Dataset entries

▬▬▬▬▬▬

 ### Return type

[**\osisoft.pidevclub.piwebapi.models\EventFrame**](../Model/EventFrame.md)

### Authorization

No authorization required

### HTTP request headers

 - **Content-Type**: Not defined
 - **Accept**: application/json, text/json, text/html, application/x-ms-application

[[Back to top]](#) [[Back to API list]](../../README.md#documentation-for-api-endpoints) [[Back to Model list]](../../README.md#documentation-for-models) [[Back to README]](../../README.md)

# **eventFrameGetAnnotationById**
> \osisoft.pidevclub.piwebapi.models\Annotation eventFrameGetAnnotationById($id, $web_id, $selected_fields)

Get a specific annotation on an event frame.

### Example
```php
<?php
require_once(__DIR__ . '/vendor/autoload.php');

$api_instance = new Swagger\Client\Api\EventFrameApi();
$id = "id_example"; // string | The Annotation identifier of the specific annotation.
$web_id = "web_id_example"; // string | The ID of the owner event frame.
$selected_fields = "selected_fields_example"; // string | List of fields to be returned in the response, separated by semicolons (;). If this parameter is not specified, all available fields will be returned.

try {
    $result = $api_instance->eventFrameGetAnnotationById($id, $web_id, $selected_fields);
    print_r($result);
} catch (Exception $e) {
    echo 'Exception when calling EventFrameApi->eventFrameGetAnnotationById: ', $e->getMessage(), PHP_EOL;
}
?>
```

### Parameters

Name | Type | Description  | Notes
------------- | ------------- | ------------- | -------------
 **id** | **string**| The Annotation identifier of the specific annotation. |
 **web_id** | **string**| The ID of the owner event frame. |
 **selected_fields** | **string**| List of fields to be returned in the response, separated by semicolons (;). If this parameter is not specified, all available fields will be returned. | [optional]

▬▬▬▬▬▬

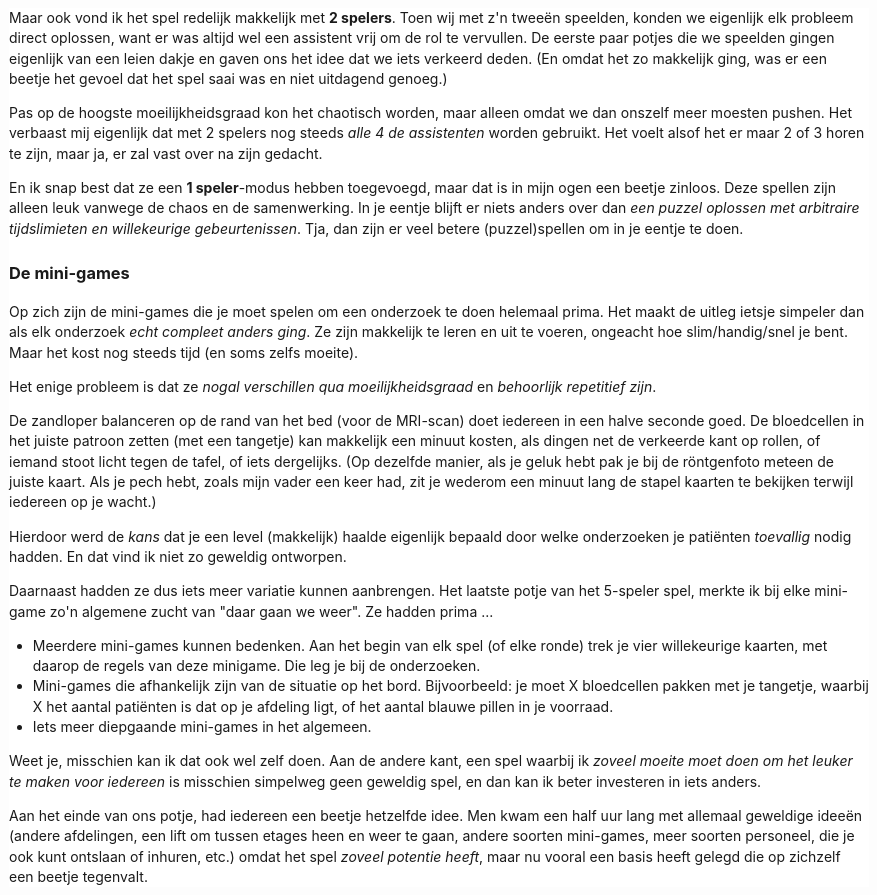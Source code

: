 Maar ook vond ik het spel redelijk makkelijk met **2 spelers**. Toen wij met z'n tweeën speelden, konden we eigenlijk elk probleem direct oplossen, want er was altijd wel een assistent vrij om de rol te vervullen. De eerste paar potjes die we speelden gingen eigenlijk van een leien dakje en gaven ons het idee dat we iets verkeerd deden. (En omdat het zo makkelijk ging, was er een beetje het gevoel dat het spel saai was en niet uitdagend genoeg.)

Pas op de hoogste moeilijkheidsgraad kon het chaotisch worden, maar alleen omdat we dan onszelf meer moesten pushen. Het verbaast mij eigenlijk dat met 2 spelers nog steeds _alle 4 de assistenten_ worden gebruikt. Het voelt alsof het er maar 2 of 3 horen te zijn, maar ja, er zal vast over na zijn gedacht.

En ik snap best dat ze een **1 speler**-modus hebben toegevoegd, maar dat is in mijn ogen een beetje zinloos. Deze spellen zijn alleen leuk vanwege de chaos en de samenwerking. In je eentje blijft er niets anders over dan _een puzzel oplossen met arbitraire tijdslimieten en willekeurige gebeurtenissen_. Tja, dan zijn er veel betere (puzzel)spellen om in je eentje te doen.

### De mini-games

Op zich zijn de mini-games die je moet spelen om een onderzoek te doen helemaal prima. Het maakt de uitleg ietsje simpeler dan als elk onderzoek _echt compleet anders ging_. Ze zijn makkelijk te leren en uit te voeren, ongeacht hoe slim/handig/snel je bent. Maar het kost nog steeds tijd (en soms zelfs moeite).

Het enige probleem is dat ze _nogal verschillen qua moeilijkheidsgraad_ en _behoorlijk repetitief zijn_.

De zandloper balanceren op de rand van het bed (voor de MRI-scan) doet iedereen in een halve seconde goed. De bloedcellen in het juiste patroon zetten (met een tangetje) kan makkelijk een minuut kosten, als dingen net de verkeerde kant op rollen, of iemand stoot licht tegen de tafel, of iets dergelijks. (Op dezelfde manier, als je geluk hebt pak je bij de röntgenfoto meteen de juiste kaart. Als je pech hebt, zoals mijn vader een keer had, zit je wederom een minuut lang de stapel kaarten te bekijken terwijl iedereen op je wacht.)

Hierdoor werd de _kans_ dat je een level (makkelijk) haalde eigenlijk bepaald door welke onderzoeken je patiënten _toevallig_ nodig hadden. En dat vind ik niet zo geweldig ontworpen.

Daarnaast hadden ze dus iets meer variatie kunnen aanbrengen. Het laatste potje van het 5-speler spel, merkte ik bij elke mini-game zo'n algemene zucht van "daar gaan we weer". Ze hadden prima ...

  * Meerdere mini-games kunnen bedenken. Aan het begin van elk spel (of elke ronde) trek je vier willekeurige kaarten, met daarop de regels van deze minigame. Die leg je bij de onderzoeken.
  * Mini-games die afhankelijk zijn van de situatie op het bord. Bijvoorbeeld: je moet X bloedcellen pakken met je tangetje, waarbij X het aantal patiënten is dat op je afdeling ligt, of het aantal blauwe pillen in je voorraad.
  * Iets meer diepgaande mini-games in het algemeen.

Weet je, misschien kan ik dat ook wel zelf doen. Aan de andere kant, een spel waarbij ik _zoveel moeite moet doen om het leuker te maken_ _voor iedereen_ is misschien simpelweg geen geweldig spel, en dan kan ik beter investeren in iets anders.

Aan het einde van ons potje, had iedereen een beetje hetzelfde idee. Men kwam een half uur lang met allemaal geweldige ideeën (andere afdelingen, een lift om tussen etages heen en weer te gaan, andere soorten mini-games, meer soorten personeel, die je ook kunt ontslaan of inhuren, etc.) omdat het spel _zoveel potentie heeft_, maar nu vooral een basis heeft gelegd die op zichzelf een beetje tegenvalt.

▬▬▬▬▬▬

## [Assignment]
Using the records above, restate word for word the lines from the one with "### De mini-games" through the one with "Het enige probleem", both included.

## [Result]
### De mini-games

Op zich zijn de mini-games die je moet spelen om een onderzoek te doen helemaal prima. Het maakt de uitleg ietsje simpeler dan als elk onderzoek _echt compleet anders ging_. Ze zijn makkelijk te leren en uit te voeren, ongeacht hoe slim/handig/snel je bent. Maar het kost nog steeds tijd (en soms zelfs moeite).

Het enige probleem is dat ze _nogal verschillen qua moeilijkheidsgraad_ en _behoorlijk repetitief zijn_.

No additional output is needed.